Farm Bill: More for Millionaire Farmers, Less for Poor Kids

With high crop prices, high land prices and guaranteed business income thanks to federal crop insurance, farm businesses are doing very well, thank you very much. The Bloomberg news service reports that during this Great Recession, farm earnings in Iowa and across the U.S. increased eight times faster than non-farm wages from 2008 to 2011. Actually, farm businesses have been doing nicely even longer than that. Farm household income has exceeded average household income every year since 1996.

Said the Bloomberg report:

Land that had long produced boxcars full of corn and soybeans is now yielding a new crop: locally grown millionaires. In doing so, it has brought to the nation’s rural areas the kind of income divide that had long been the province of urban America.

This is the story of a farm sale near Sheldon, Iowa, about 3 1/2 hours northwest of my office in Ames.  The farm of just 341 acres, very small by Iowa standards, sold in July heat for a record $14,300 an acre, grossing the owners $4.5 million.  A more typical size commercial farm of 1,000 acres, selling only at last year’s average price of $6,708 per acre, is going to gross the owner $6.7 million.

Meanwhile, the recession has taken a toll on the less fortunate. Food stamp demand in Iowa grew by 6 percent last year – twice the 2.9 percent nationwide increase, according to Bloomberg.

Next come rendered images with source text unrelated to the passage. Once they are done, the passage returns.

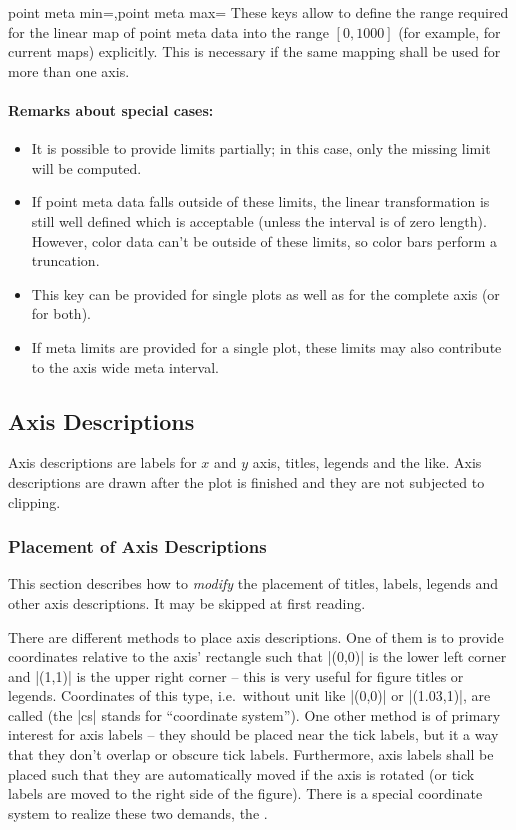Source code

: \begin{pgfplotskeylist}{point meta min=,point meta max=}
	These keys allow to define the range required for the linear map of point meta data into the range $[0,1000]$ (for example, for current maps) explicitly. This is necessary if the same mapping shall be used for more than one axis.

	\paragraph{Remarks about special cases:}
	\begin{itemize}
		\item It is possible to provide limits partially; in this case, only the missing limit will be computed.
		\item If point meta data falls outside of these limits, the linear transformation is still well defined which is acceptable (unless the interval is of zero length). However, color data can't be outside of these limits, so color bars perform a truncation.
		\item This key can be provided for single plots as well as for the complete axis (or for both).
		\item If meta limits are provided for a single plot, these limits may also contribute to the axis wide meta interval.
	\end{itemize}
\end{pgfplotskeylist}




\subsection{Axis Descriptions}
Axis descriptions are labels for $x$ and $y$ axis, titles, legends and the like. Axis descriptions are drawn after the plot is finished and they are not subjected to clipping. 

\subsubsection{Placement of Axis Descriptions}
This section describes how to \emph{modify} the placement of titles, labels, legends and other axis descriptions. It may be skipped at first reading.

There are different methods to place axis descriptions. One of them is to provide coordinates relative to the axis' rectangle such that |(0,0)| is the lower left corner and |(1,1)| is the upper right corner -- this is very useful for figure titles or legends. Coordinates of this type, i.e.\ without unit like |(0,0)| or |(1.03,1)|, are called  (the |cs| stands for ``coordinate system''). One other method is of primary interest for axis labels -- they should be placed near the tick labels, but it a way that they don't overlap or obscure tick labels. Furthermore, axis labels shall be placed such that they are automatically moved if the axis is rotated (or tick labels are moved to the right side of the figure). There is a special coordinate system to realize these two demands, the .

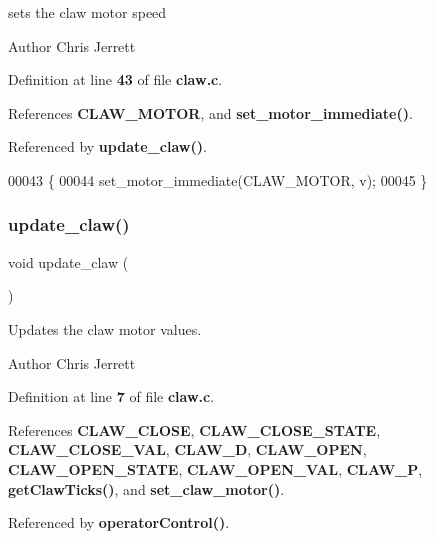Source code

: sets the claw motor speed 

\begin{DoxyAuthor}{Author}
Chris Jerrett 
\end{DoxyAuthor}


Definition at line \textbf{ 43} of file \textbf{ claw.\+c}.



References \textbf{ C\+L\+A\+W\+\_\+\+M\+O\+T\+OR}, and \textbf{ set\+\_\+motor\+\_\+immediate()}.



Referenced by \textbf{ update\+\_\+claw()}.


\begin{DoxyCode}
00043                                 \{
00044   set_motor_immediate(CLAW_MOTOR, v);
00045 \}
\end{DoxyCode}
\mbox{\label{claw_8c_a0122b78972344264b8a276a559cfce4a}} 
\subsubsection{update\+\_\+claw()}
{\footnotesize\ttfamily void update\+\_\+claw (\begin{DoxyParamCaption}{ }\end{DoxyParamCaption})}



Updates the claw motor values. 

\begin{DoxyAuthor}{Author}
Chris Jerrett 
\end{DoxyAuthor}


Definition at line \textbf{ 7} of file \textbf{ claw.\+c}.



References \textbf{ C\+L\+A\+W\+\_\+\+C\+L\+O\+SE}, \textbf{ C\+L\+A\+W\+\_\+\+C\+L\+O\+S\+E\+\_\+\+S\+T\+A\+TE}, \textbf{ C\+L\+A\+W\+\_\+\+C\+L\+O\+S\+E\+\_\+\+V\+AL}, \textbf{ C\+L\+A\+W\+\_\+D}, \textbf{ C\+L\+A\+W\+\_\+\+O\+P\+EN}, \textbf{ C\+L\+A\+W\+\_\+\+O\+P\+E\+N\+\_\+\+S\+T\+A\+TE}, \textbf{ C\+L\+A\+W\+\_\+\+O\+P\+E\+N\+\_\+\+V\+AL}, \textbf{ C\+L\+A\+W\+\_\+P}, \textbf{ get\+Claw\+Ticks()}, and \textbf{ set\+\_\+claw\+\_\+motor()}.



Referenced by \textbf{ operator\+Control()}.


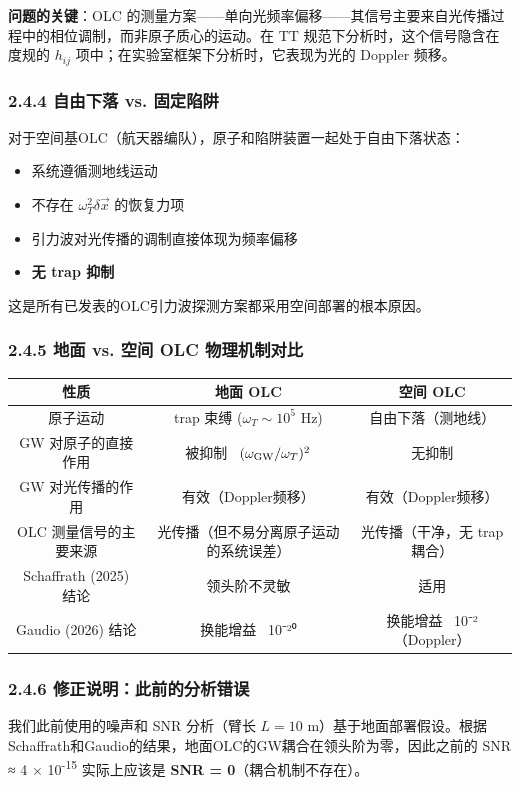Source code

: \documentclass[12pt,a4paper]{article}
\begin{document}
\textbf{问题的关键}：OLC 的测量方案——单向光频率偏移——其信号主要来自光传播过程中的相位调制，而非原子质心的运动。在 TT 规范下分析时，这个信号隐含在度规的 $h_{ij}$ 项中；在实验室框架下分析时，它表现为光的 Doppler 频移。
\subsubsection{2.4.4 自由下落 vs. 固定陷阱}


对于空间基OLC（航天器编队），原子和陷阱装置一起处于自由下落状态：

\begin{itemize}
  \item 系统遵循测地线运动
  \item 不存在 $\omega_T^2 \delta \vec{x}$ 的恢复力项
  \item 引力波对光传播的调制直接体现为频率偏移
  \item \textbf{无 trap 抑制}
\end{itemize}
这是所有已发表的OLC引力波探测方案都采用空间部署的根本原因。
\subsubsection{2.4.5 地面 vs. 空间 OLC 物理机制对比}


\begin{tabular}{|c|c|c|}
\hline
性质 & 地面 OLC & 空间 OLC \\
\hline
原子运动 & trap 束缚 ($\omega_T \sim 10^5$ Hz) & 自由下落（测地线） \\
GW 对原子的直接作用 & 被抑制 ~$(\omega_{\rm GW}/\omega_T)^2$ & 无抑制 \\
GW 对光传播的作用 & 有效（Doppler频移） & 有效（Doppler频移） \\
OLC 测量信号的主要来源 & 光传播（但不易分离原子运动的系统误差） & 光传播（干净，无 trap 耦合） \\
Schaffrath (2025) 结论 & 领头阶不灵敏 & 适用 \\
Gaudio (2026) 结论 & 换能增益 ~10⁻²⁰ & 换能增益 ~10⁻²（Doppler） \\
\hline
\end{tabular}


\subsubsection{2.4.6 修正说明：此前的分析错误}


我们此前使用的噪声和 SNR 分析（臂长 $L = 10$ m）基于地面部署假设。根据Schaffrath和Gaudio的结果，地面OLC的GW耦合在领头阶为零，因此之前的 SNR ≈ 4 × 10\textsuperscript{-15} 实际上应该是 \textbf{SNR = 0}（耦合机制不存在）。
\end{document}
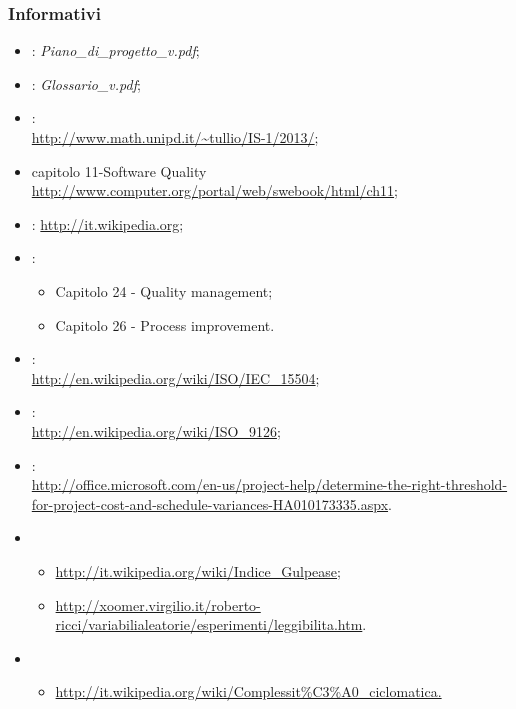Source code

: \subsubsection{Informativi}
\label{1.4.2}
\begin{itemize}
\item {}:  \emph{Piano\_di\_progetto\_v\versionePianoDiProgetto{}.pdf};\\
\item {}: \emph{Glossario\_v\versioneGlossario{}.pdf};\\
\item {}:
\\ \url{http://www.math.unipd.it/~tullio/IS-1/2013/};
\item {} capitolo 11-Software Quality \\ \url{http://www.computer.org/portal/web/swebook/html/ch11};
\item {}: \url{http://it.wikipedia.org};
\item {}:
\begin{itemize}
\item Capitolo 24 - Quality management;
\item Capitolo 26 - Process improvement.
\end{itemize}
\item {}:
\\ \url{http://en.wikipedia.org/wiki/ISO/IEC_15504};
\item {}:
\\ \url{http://en.wikipedia.org/wiki/ISO_9126};
\item {}: \\ \url{http://office.microsoft.com/en-us/project-help/determine-the-right-threshold-for-project-cost-and-schedule-variances-HA010173335.aspx}.
\item {}
\begin{itemize}
\item \url{http://it.wikipedia.org/wiki/Indice_Gulpease};
\item \url{http://xoomer.virgilio.it/roberto-ricci/variabilialeatorie/esperimenti/leggibilita.htm}.
\end{itemize}
\item {}
\begin{itemize}
\item \url{http://it.wikipedia.org/wiki/Complessit%C3%A0_ciclomatica.}
\end{itemize}
\end{itemize}


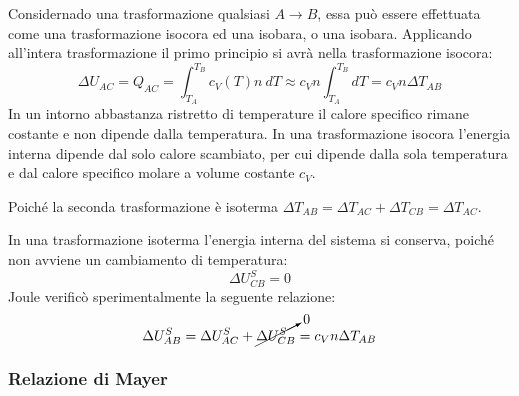 \documentclass{article}
\numberwithin{equation}{subsection}
\begin{document}
Considernado una trasformazione qualsiasi $A\to B$, essa può essere 
effettuata come una trasformazione isocora ed una isobara, 
o una isobara. Applicando all'intera trasformazione il primo 
principio si avrà nella trasformazione isocora:
\begin{equation*}
    \Delta U_{AC}=Q_{AC}=\int_{T_A}^{T_B}c_V(T)n\:dT\approx c_Vn\int_{T_A}^{T_B}dT=c_Vn\Delta T_{AB}
\end{equation*}
In un intorno abbastanza ristretto di temperature il calore specifico rimane costante e non dipende dalla temperatura. In una trasformazione isocora l'energia interna 
dipende dal solo calore scambiato, per cui dipende dalla sola temperatura e dal calore specifico molare a volume costante $c_V$. 


Poiché la seconda trasformazione 
è isoterma $\Delta T_{AB}=\Delta T_{AC}+\Delta T_{CB}=\Delta T_{AC}$. 



In una trasformazione isoterma l'energia interna del sistema 
si conserva, poiché non avviene un cambiamento di temperatura: 
\begin{equation*}
    \Delta U_{CB}^S=0
\end{equation*}
Joule verificò sperimentalmente la seguente relazione: 
\begin{equation}
    \Delta U^S_{AB}=\Delta U^S_{AC}+\cancelto{0}{\Delta U^S_{CB}}=c_Vn\Delta T_{AB}
\end{equation}


\begin{center}\end{center}

\subsubsection{Relazione di Mayer}
\end{document}
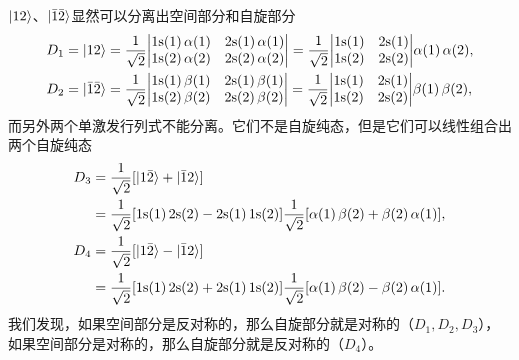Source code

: $ \ket{12}$、$\ket{\bar{1}\bar{2}} $显然可以分离出空间部分和自旋部分
\begin{align}
    &D_1= \ket{12} = \frac{1}{\sqrt{2}} \mqty| \mathrm{1s}(1)\,\alpha(1) & \mathrm{2s}(1)\,\alpha(1) \\ \mathrm{1s}(2)\,\alpha(2) & \mathrm{2s}(2)\,\alpha(2) | 
    = \frac{1}{\sqrt{2}} \mqty| \mathrm{1s}(1) & \mathrm{2s}(1) \\ \mathrm{1s}(2) & \mathrm{2s}(2) |\alpha(1)\,\alpha(2), \\
    &D_2 = \ket{\bar{1}\bar{2}}  = 
    \frac1{\sqrt2}\mqty| \mathrm{1s}(1)\,\beta(1) & \mathrm{2s}(1)\,\beta(1) \\ \mathrm{1s}(2)\,\beta(2) & \mathrm{2s}(2)\,\beta(2) |
    = \frac{1}{\sqrt{2}} \mqty| \mathrm{1s}(1) & \mathrm{2s}(1) \\ \mathrm{1s}(2) & \mathrm{2s}(2) |\beta(1)\,\beta(2), 
\end{align}
而另外两个单激发行列式不能分离。它们不是自旋纯态，但是它们可以线性组合出两个自旋纯态
\begin{align}
    D_3 
    &= \frac{1}{\sqrt{2}} [\ket{1\bar{2}} + \ket{\bar{1}2}] \\
    &= \frac{1}{\sqrt{2}} [\mathrm{1s}(1)\,\mathrm{2s}(2) - \mathrm{2s}(1)\,\mathrm{1s}(2)] \frac{1}{\sqrt{2}} [\alpha(1)\,\beta(2) + \beta(2)\,\alpha(1)], \\
    D_4 
    &=\frac{1}{\sqrt{2}} [\ket{1\bar{2}} - \ket{\bar{1}2}] \\
    &= \frac{1}{\sqrt{2}} [\mathrm{1s}(1)\,\mathrm{2s}(2) + \mathrm{2s}(1)\,\mathrm{1s}(2)] \frac{1}{\sqrt{2}} [\alpha(1)\,\beta(2) - \beta(2)\,\alpha(1)].  
\end{align}
我们发现，如果空间部分是反对称的，那么自旋部分就是对称的（$D_1, D_2, D_3$），如果空间部分是对称的，那么自旋部分就是反对称的（$D_4$）。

In spite of the white-hot farm economy that is making multi-millionaires of even small farm businesses, the House of Representatives will reportedly soon consider a farm bill that cuts food stamps by $16 billion while spending $36 billion more on a new generation of farm subsidies, most of which will flow to newly minted farm millionaires around the country.

Congress should say no to the terribly flawed farm bill written by the House Agriculture Committee. The committee’s bill short-changes struggling families, hungry kids and the environment in order to feed the farm subsidy lobby’s insatiable demand for more cash from taxpayers.

We need a farm bill that creates a fiscally responsible safety net that helps only those farmers who really need a hand, ensures that children don’t go to bed hungry, cleans up our environment, and produces healthy food to stem the epidemic of diet-related disease that threatens to bankrupt our health care system. The farm bill the House is about to consider takes us in the opposite direction.